(Beginning of Given records)

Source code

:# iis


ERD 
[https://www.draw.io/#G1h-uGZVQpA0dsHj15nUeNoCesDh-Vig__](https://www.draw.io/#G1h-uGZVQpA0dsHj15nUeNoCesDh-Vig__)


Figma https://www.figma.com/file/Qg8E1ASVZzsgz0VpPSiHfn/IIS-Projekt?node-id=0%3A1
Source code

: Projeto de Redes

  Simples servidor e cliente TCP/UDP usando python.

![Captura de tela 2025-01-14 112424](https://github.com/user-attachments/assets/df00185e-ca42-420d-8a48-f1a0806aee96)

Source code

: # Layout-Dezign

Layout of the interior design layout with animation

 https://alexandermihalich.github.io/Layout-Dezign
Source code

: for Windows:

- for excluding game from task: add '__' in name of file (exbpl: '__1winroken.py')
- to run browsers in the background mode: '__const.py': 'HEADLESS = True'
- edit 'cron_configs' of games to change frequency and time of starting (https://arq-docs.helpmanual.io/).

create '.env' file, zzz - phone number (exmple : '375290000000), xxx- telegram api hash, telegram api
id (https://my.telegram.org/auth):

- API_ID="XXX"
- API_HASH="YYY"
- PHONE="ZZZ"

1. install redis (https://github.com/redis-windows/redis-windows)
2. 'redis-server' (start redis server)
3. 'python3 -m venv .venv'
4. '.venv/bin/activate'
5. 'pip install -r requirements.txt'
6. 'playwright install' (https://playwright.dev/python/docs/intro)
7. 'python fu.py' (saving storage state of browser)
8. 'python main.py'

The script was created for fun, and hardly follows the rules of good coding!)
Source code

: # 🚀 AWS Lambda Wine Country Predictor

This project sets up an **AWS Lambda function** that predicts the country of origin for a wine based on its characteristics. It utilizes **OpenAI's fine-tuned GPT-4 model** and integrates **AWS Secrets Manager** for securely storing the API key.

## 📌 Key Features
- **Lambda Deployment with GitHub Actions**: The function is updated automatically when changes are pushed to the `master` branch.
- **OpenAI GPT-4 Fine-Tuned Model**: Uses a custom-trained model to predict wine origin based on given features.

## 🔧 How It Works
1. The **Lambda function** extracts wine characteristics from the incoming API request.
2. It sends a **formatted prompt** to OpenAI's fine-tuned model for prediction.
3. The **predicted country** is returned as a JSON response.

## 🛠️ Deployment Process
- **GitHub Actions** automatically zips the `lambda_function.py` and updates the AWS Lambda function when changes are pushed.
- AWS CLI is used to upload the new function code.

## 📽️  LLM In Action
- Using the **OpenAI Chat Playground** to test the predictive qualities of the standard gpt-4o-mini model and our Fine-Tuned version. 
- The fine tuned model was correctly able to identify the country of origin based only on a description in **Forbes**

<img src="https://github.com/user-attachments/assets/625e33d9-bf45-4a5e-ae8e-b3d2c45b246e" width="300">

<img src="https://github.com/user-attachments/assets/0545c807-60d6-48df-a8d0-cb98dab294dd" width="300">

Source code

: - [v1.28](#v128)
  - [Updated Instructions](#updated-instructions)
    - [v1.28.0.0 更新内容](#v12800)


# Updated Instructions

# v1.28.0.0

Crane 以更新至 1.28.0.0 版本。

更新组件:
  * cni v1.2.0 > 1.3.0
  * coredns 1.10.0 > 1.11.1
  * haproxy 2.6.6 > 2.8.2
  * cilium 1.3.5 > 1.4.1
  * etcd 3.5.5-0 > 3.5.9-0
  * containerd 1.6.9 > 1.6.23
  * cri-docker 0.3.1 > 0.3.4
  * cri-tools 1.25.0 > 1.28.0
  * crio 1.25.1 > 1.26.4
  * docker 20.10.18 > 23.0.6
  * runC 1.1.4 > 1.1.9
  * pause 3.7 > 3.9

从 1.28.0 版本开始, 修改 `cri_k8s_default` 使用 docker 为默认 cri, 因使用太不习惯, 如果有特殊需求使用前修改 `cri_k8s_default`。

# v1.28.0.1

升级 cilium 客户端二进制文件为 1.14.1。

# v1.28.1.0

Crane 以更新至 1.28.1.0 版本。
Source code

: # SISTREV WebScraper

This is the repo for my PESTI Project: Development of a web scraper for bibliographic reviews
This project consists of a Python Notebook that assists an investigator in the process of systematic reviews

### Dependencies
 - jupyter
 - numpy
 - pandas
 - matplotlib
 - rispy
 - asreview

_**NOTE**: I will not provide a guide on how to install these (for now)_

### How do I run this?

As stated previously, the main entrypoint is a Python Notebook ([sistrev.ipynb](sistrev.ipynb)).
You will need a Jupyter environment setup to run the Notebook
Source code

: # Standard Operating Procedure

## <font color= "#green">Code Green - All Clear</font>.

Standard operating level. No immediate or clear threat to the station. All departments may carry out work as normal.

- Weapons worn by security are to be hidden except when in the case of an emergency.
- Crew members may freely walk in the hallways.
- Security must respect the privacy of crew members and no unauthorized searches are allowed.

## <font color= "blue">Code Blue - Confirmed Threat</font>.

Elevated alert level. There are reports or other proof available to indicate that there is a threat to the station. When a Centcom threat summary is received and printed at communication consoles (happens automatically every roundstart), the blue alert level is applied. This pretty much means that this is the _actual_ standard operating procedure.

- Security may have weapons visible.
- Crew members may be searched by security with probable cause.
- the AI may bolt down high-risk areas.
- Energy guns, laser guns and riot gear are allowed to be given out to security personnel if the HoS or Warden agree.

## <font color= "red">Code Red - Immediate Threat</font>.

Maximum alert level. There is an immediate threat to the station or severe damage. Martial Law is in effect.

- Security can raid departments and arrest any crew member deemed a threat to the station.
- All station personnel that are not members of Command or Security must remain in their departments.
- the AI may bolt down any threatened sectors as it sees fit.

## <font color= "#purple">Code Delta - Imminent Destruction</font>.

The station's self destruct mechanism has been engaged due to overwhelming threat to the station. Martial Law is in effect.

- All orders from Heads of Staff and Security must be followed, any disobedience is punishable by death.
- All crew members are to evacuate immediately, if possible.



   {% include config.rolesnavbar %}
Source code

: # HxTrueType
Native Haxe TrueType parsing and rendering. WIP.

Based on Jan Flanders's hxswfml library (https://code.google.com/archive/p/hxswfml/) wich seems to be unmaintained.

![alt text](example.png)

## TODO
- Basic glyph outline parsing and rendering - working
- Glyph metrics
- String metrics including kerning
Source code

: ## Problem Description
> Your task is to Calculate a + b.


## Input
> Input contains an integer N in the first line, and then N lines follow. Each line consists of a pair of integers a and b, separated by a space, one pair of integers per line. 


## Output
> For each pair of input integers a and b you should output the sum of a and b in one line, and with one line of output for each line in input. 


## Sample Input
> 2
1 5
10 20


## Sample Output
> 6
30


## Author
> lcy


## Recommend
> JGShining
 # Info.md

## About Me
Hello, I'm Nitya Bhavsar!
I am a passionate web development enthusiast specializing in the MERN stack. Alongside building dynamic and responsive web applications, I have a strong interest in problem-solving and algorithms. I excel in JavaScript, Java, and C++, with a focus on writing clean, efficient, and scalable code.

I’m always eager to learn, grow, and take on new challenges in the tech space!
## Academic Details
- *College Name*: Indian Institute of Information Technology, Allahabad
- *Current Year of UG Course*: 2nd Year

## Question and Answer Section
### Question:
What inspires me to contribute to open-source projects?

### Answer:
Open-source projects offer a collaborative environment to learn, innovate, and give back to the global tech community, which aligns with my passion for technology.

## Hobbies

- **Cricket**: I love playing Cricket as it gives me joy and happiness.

(End of Given records)
(Beginning of Given records)

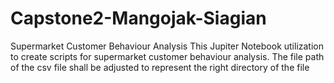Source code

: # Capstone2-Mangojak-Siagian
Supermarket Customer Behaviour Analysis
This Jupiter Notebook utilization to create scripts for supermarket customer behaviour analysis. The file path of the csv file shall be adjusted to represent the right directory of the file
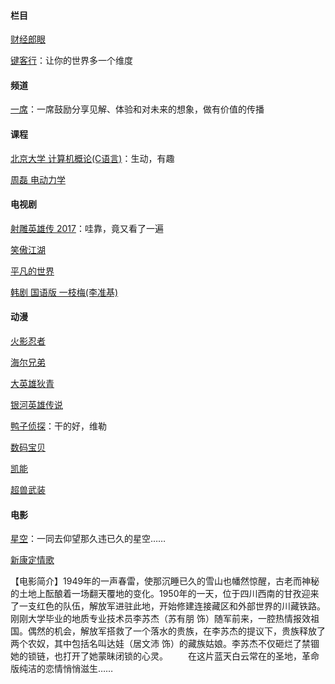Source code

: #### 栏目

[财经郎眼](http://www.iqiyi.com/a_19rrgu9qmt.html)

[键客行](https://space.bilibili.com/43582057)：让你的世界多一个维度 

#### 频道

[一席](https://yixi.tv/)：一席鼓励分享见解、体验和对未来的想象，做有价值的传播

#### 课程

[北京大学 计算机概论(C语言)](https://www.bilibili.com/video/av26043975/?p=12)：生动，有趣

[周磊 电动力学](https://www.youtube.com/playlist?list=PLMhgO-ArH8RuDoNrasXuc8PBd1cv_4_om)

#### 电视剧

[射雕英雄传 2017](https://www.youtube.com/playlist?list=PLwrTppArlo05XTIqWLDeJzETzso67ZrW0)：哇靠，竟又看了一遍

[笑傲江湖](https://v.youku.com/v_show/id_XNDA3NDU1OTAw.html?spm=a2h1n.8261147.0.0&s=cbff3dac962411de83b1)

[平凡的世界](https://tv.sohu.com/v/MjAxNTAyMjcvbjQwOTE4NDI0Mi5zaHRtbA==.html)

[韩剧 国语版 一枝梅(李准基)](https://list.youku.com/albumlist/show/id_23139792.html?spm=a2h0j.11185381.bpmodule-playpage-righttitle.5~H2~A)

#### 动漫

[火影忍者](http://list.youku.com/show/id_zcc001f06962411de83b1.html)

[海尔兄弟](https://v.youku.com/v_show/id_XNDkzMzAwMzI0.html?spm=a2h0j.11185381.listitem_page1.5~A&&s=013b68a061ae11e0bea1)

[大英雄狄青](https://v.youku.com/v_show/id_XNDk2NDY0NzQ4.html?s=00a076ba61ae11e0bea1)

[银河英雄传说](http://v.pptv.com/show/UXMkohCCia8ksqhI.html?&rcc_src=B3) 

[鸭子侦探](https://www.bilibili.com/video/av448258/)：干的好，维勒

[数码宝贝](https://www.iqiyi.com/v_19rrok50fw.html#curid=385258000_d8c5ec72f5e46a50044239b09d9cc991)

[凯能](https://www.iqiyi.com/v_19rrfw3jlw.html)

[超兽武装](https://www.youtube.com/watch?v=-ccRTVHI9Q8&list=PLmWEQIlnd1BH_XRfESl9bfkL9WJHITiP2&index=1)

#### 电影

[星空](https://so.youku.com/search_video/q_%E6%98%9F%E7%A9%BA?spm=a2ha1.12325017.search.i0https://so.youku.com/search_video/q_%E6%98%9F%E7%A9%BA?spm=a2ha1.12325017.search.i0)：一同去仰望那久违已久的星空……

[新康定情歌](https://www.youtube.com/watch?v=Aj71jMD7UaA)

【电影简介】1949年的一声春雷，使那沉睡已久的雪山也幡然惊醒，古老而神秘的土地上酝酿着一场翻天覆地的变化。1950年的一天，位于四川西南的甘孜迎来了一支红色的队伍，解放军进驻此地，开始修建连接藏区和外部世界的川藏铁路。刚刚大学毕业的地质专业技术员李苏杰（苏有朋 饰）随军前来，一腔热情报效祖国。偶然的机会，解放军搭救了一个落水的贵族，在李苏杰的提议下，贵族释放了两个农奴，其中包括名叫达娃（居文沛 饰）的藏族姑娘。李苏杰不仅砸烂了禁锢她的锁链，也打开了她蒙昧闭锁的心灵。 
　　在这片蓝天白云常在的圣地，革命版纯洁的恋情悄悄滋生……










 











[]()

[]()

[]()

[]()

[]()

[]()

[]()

(End of Given records)
(Beginning of Given records)

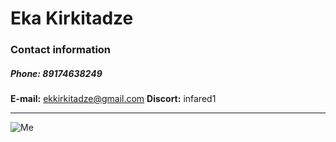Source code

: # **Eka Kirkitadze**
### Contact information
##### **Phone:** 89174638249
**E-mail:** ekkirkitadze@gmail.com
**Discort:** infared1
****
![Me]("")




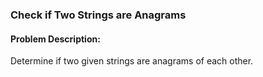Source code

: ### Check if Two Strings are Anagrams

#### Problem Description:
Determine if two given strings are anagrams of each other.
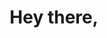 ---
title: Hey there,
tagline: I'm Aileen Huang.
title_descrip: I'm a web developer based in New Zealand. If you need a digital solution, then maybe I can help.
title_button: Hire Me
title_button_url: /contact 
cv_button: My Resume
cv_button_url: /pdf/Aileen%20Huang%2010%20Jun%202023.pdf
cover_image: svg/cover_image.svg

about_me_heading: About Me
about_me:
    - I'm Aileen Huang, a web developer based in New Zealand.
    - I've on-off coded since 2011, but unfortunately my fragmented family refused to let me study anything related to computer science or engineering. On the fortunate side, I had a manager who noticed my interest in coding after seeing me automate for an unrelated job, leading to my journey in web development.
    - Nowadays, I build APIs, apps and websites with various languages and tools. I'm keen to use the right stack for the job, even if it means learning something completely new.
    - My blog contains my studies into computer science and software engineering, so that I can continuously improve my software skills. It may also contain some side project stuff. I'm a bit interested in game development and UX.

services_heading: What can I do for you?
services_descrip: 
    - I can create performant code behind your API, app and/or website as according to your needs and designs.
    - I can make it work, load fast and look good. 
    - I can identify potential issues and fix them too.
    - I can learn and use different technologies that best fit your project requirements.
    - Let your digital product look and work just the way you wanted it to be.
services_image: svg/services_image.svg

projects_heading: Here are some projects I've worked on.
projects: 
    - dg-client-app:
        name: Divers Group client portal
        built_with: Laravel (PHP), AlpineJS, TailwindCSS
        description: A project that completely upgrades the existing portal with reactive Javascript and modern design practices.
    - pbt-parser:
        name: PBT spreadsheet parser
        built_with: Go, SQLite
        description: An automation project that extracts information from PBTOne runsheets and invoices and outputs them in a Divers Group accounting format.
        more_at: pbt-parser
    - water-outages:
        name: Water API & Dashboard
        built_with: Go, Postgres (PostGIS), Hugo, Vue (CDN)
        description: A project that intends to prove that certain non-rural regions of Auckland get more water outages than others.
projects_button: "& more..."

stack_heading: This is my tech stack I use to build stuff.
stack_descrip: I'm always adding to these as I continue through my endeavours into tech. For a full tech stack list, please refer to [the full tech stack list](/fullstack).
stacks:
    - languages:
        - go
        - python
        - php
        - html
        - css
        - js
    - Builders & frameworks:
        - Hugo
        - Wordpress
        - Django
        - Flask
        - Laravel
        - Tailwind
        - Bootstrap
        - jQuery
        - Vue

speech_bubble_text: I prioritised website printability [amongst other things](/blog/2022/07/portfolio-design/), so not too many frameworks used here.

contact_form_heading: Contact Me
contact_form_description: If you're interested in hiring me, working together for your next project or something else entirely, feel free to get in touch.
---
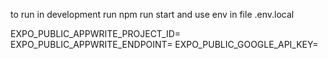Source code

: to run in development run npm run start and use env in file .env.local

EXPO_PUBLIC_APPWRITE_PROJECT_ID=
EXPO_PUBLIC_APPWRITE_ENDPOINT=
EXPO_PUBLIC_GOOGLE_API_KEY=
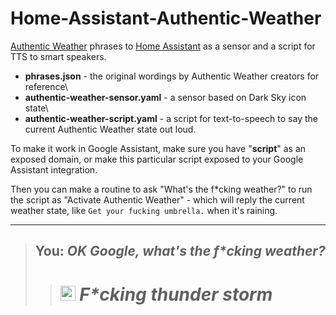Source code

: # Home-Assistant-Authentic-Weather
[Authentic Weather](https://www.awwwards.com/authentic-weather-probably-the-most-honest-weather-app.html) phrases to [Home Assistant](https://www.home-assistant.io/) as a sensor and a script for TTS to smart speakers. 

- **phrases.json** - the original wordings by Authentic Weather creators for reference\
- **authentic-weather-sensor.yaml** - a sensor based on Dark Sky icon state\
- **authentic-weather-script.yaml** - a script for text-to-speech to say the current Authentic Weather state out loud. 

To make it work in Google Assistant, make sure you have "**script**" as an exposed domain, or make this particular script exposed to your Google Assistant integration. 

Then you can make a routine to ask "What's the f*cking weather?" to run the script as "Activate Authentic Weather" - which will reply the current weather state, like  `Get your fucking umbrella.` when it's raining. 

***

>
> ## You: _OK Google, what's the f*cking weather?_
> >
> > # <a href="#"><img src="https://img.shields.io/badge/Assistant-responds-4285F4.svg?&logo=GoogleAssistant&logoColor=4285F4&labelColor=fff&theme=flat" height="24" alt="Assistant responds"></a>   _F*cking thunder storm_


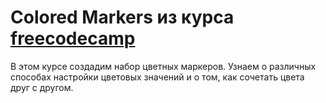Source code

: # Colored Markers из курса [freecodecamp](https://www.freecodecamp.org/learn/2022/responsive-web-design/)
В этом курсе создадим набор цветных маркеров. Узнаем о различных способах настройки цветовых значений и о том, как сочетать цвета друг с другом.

(End of Given records)

What needs to be done =
Taking the lines above, repeat exactly those from the line that contains "[笑傲江湖](https:/" through the line that contains "[火影忍者](http://", and both of those lines as well. Include nothing else.

Final answer =
[笑傲江湖](https://v.youku.com/v_show/id_XNDA3NDU1OTAw.html?spm=a2h1n.8261147.0.0&s=cbff3dac962411de83b1)

[平凡的世界](https://tv.sohu.com/v/MjAxNTAyMjcvbjQwOTE4NDI0Mi5zaHRtbA==.html)

[韩剧 国语版 一枝梅(李准基)](https://list.youku.com/albumlist/show/id_23139792.html?spm=a2h0j.11185381.bpmodule-playpage-righttitle.5~H2~A)

#### 动漫

[火影忍者](http://list.youku.com/show/id_zcc001f06962411de83b1.html)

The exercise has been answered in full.